## Assigned task
Type out every entry again, character for character.

(Exercise data begins)

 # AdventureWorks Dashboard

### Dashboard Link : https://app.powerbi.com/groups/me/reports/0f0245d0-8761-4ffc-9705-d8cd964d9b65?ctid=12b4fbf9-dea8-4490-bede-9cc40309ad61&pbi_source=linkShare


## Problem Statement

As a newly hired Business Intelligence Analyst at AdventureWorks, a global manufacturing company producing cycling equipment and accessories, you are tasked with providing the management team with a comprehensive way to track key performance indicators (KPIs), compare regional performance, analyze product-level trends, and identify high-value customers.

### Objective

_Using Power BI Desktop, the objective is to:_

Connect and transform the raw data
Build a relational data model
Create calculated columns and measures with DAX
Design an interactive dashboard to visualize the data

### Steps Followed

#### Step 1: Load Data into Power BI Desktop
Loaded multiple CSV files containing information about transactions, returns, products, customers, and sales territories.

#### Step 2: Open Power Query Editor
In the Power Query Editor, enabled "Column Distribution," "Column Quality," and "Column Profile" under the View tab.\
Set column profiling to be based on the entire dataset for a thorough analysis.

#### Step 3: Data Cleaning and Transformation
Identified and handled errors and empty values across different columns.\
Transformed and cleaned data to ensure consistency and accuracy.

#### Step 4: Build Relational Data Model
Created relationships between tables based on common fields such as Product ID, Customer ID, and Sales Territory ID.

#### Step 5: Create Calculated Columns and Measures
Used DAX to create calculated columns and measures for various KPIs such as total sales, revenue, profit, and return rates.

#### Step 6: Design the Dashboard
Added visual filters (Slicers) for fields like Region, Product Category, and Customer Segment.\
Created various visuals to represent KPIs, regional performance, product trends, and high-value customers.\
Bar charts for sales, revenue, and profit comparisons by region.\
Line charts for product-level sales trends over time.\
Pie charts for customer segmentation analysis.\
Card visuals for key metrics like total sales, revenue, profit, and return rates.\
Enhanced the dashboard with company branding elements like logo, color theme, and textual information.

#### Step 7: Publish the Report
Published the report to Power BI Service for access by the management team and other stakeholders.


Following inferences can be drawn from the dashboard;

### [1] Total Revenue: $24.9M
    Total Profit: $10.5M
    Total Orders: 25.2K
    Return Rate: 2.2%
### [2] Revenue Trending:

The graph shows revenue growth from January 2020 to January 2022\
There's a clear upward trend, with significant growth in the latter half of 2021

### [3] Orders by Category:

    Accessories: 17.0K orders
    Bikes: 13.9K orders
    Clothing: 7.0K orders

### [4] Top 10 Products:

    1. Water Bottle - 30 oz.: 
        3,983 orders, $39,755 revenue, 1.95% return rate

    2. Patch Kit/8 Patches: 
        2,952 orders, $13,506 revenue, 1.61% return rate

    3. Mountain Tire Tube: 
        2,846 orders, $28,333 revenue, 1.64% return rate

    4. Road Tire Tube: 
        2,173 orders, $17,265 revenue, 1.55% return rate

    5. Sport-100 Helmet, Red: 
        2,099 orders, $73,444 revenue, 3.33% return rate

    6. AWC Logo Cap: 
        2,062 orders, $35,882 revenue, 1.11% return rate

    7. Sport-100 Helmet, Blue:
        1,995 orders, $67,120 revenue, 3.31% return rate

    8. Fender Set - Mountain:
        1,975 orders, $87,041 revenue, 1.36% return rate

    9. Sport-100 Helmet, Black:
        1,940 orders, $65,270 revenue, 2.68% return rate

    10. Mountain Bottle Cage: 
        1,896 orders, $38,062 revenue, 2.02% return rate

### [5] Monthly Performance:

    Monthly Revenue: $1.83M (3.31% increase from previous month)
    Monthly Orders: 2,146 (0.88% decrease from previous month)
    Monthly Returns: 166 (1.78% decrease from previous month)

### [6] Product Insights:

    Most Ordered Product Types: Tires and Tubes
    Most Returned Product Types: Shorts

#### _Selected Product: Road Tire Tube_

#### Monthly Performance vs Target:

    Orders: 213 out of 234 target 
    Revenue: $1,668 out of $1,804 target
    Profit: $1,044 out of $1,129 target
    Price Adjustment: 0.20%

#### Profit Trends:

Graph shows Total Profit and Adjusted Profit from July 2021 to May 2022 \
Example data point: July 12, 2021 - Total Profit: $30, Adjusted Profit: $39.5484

(Exercise data ends)

## Solution to the problem
 # AdventureWorks Dashboard

### Dashboard Link : https://app.powerbi.com/groups/me/reports/0f0245d0-8761-4ffc-9705-d8cd964d9b65?ctid=12b4fbf9-dea8-4490-bede-9cc40309ad61&pbi_source=linkShare


## Problem Statement

As a newly hired Business Intelligence Analyst at AdventureWorks, a global manufacturing company producing cycling equipment and accessories, you are tasked with providing the management team with a comprehensive way to track key performance indicators (KPIs), compare regional performance, analyze product-level trends, and identify high-value customers.

### Objective

_Using Power BI Desktop, the objective is to:_

Connect and transform the raw data
Build a relational data model
Create calculated columns and measures with DAX
Design an interactive dashboard to visualize the data

### Steps Followed

#### Step 1: Load Data into Power BI Desktop
Loaded multiple CSV files containing information about transactions, returns, products, customers, and sales territories.

#### Step 2: Open Power Query Editor
In the Power Query Editor, enabled "Column Distribution," "Column Quality," and "Column Profile" under the View tab.\
Set column profiling to be based on the entire dataset for a thorough analysis.

#### Step 3: Data Cleaning and Transformation
Identified and handled errors and empty values across different columns.\
Transformed and cleaned data to ensure consistency and accuracy.

#### Step 4: Build Relational Data Model
Created relationships between tables based on common fields such as Product ID, Customer ID, and Sales Territory ID.

#### Step 5: Create Calculated Columns and Measures
Used DAX to create calculated columns and measures for various KPIs such as total sales, revenue, profit, and return rates.

#### Step 6: Design the Dashboard
Added visual filters (Slicers) for fields like Region, Product Category, and Customer Segment.\
Created various visuals to represent KPIs, regional performance, product trends, and high-value customers.\
Bar charts for sales, revenue, and profit comparisons by region.\
Line charts for product-level sales trends over time.\
Pie charts for customer segmentation analysis.\
Card visuals for key metrics like total sales, revenue, profit, and return rates.\
Enhanced the dashboard with company branding elements like logo, color theme, and textual information.

#### Step 7: Publish the Report
Published the report to Power BI Service for access by the management team and other stakeholders.


Following inferences can be drawn from the dashboard;

### [1] Total Revenue: $24.9M
    Total Profit: $10.5M
    Total Orders: 25.2K
    Return Rate: 2.2%
### [2] Revenue Trending:

The graph shows revenue growth from January 2020 to January 2022\
There's a clear upward trend, with significant growth in the latter half of 2021

### [3] Orders by Category:

    Accessories: 17.0K orders
    Bikes: 13.9K orders
    Clothing: 7.0K orders

### [4] Top 10 Products:

    1. Water Bottle - 30 oz.: 
        3,983 orders, $39,755 revenue, 1.95% return rate

    2. Patch Kit/8 Patches: 
        2,952 orders, $13,506 revenue, 1.61% return rate

    3. Mountain Tire Tube: 
        2,846 orders, $28,333 revenue, 1.64% return rate

    4. Road Tire Tube: 
        2,173 orders, $17,265 revenue, 1.55% return rate

    5. Sport-100 Helmet, Red: 
        2,099 orders, $73,444 revenue, 3.33% return rate

    6. AWC Logo Cap: 
        2,062 orders, $35,882 revenue, 1.11% return rate

    7. Sport-100 Helmet, Blue:
        1,995 orders, $67,120 revenue, 3.31% return rate

    8. Fender Set - Mountain:
        1,975 orders, $87,041 revenue, 1.36% return rate

    9. Sport-100 Helmet, Black:
        1,940 orders, $65,270 revenue, 2.68% return rate

    10. Mountain Bottle Cage: 
        1,896 orders, $38,062 revenue, 2.02% return rate

### [5] Monthly Performance:

    Monthly Revenue: $1.83M (3.31% increase from previous month)
    Monthly Orders: 2,146 (0.88% decrease from previous month)
    Monthly Returns: 166 (1.78% decrease from previous month)

### [6] Product Insights:

    Most Ordered Product Types: Tires and Tubes
    Most Returned Product Types: Shorts

#### _Selected Product: Road Tire Tube_

#### Monthly Performance vs Target:

    Orders: 213 out of 234 target 
    Revenue: $1,668 out of $1,804 target
    Profit: $1,044 out of $1,129 target
    Price Adjustment: 0.20%

#### Profit Trends:

Graph shows Total Profit and Adjusted Profit from July 2021 to May 2022 \
Example data point: July 12, 2021 - Total Profit: $30, Adjusted Profit: $39.5484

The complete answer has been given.